▸ **Requirement**: Take the line with "Questions, comments and" as the first line and the last line of the data as the final one. Write out those lines exactly, and no others.

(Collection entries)
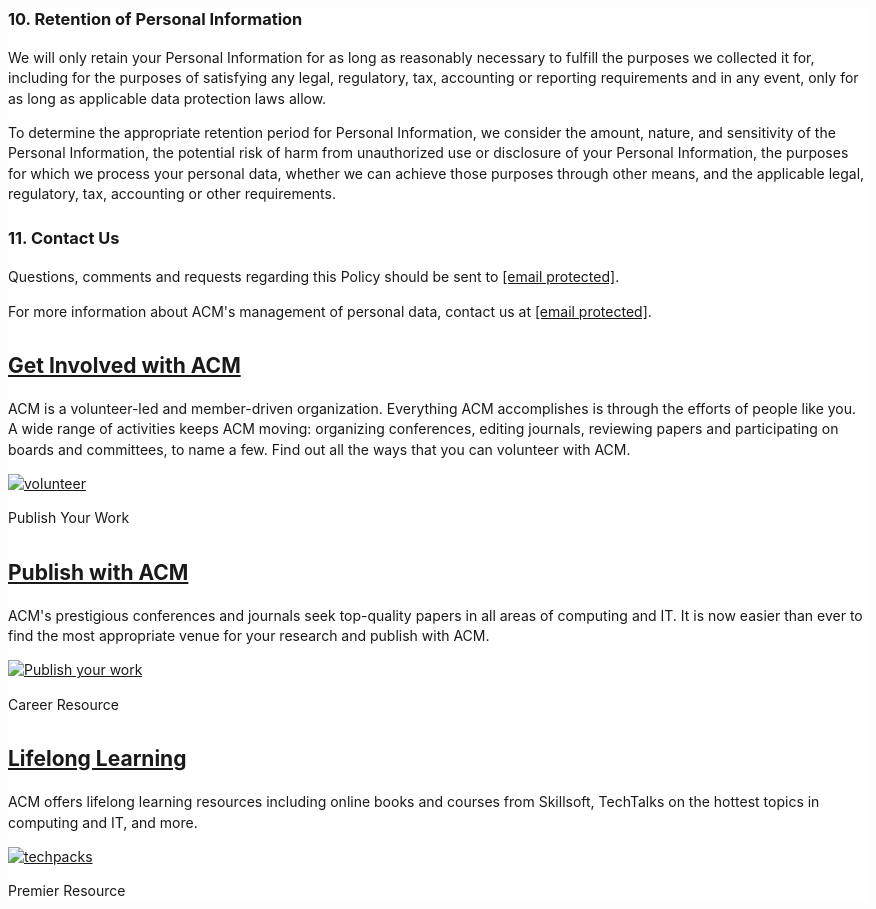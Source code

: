### 10\. Retention of Personal Information

We will only retain your Personal Information for as long as reasonably necessary to fulfill the purposes we collected it for, including for the purposes of satisfying any legal, regulatory, tax, accounting or reporting requirements and in any event, only for as long as applicable data protection laws allow.

To determine the appropriate retention period for Personal Information, we consider the amount, nature, and sensitivity of the Personal Information, the potential risk of harm from unauthorized use or disclosure of your Personal Information, the purposes for which we process your personal data, whether we can achieve those purposes through other means, and the applicable legal, regulatory, tax, accounting or other requirements.

### 11\. Contact Us

Questions, comments and requests regarding this Policy should be sent to [\[email protected\]](https://www.acm.org/cdn-cgi/l/email-protection).

For more information about ACM's management of personal data, contact us at [\[email protected\]](https://www.acm.org/cdn-cgi/l/email-protection).

[Get Involved with ACM](https://www.acm.org/about-acm/get-involved)
-------------------------------------------------------------------

ACM is a volunteer-led and member-driven organization. Everything ACM accomplishes is through the efforts of people like you. A wide range of activities keeps ACM moving: organizing conferences, editing journals, reviewing papers and participating on boards and committees, to name a few. Find out all the ways that you can volunteer with ACM.

[![volunteer](/binaries/ctaimagelarge/content/gallery/acm/ctas/volunteer.jpg)](https://www.acm.org/about-acm/get-involved)

Publish Your Work

[Publish with ACM](https://www.acm.org/publications/authors)
------------------------------------------------------------

ACM's prestigious conferences and journals seek top-quality papers in all areas of computing and IT. It is now easier than ever to find the most appropriate venue for your research and publish with ACM.

[![Publish your work](/binaries/ctaimagelarge/content/gallery/acm/ctas/publish-your-work.jpg)](https://www.acm.org/publications/authors)

Career Resource

[Lifelong Learning](https://learning.acm.org/)
----------------------------------------------

ACM offers lifelong learning resources including online books and courses from Skillsoft, TechTalks on the hottest topics in computing and IT, and more.

[![techpacks](/binaries/ctaimagelarge/content/gallery/acm/ctas/techpacks.jpg)](https://learning.acm.org/)

Premier Resource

▸ **Problem solution**:
Questions, comments and requests regarding this Policy should be sent to [\[email protected\]](https://www.acm.org/cdn-cgi/l/email-protection).

For more information about ACM's management of personal data, contact us at [\[email protected\]](https://www.acm.org/cdn-cgi/l/email-protection).

[Get Involved with ACM](https://www.acm.org/about-acm/get-involved)
-------------------------------------------------------------------

ACM is a volunteer-led and member-driven organization. Everything ACM accomplishes is through the efforts of people like you. A wide range of activities keeps ACM moving: organizing conferences, editing journals, reviewing papers and participating on boards and committees, to name a few. Find out all the ways that you can volunteer with ACM.

[![volunteer](/binaries/ctaimagelarge/content/gallery/acm/ctas/volunteer.jpg)](https://www.acm.org/about-acm/get-involved)

Publish Your Work

[Publish with ACM](https://www.acm.org/publications/authors)
------------------------------------------------------------

ACM's prestigious conferences and journals seek top-quality papers in all areas of computing and IT. It is now easier than ever to find the most appropriate venue for your research and publish with ACM.

[![Publish your work](/binaries/ctaimagelarge/content/gallery/acm/ctas/publish-your-work.jpg)](https://www.acm.org/publications/authors)

Career Resource

[Lifelong Learning](https://learning.acm.org/)
----------------------------------------------

ACM offers lifelong learning resources including online books and courses from Skillsoft, TechTalks on the hottest topics in computing and IT, and more.

[![techpacks](/binaries/ctaimagelarge/content/gallery/acm/ctas/techpacks.jpg)](https://learning.acm.org/)

Premier Resource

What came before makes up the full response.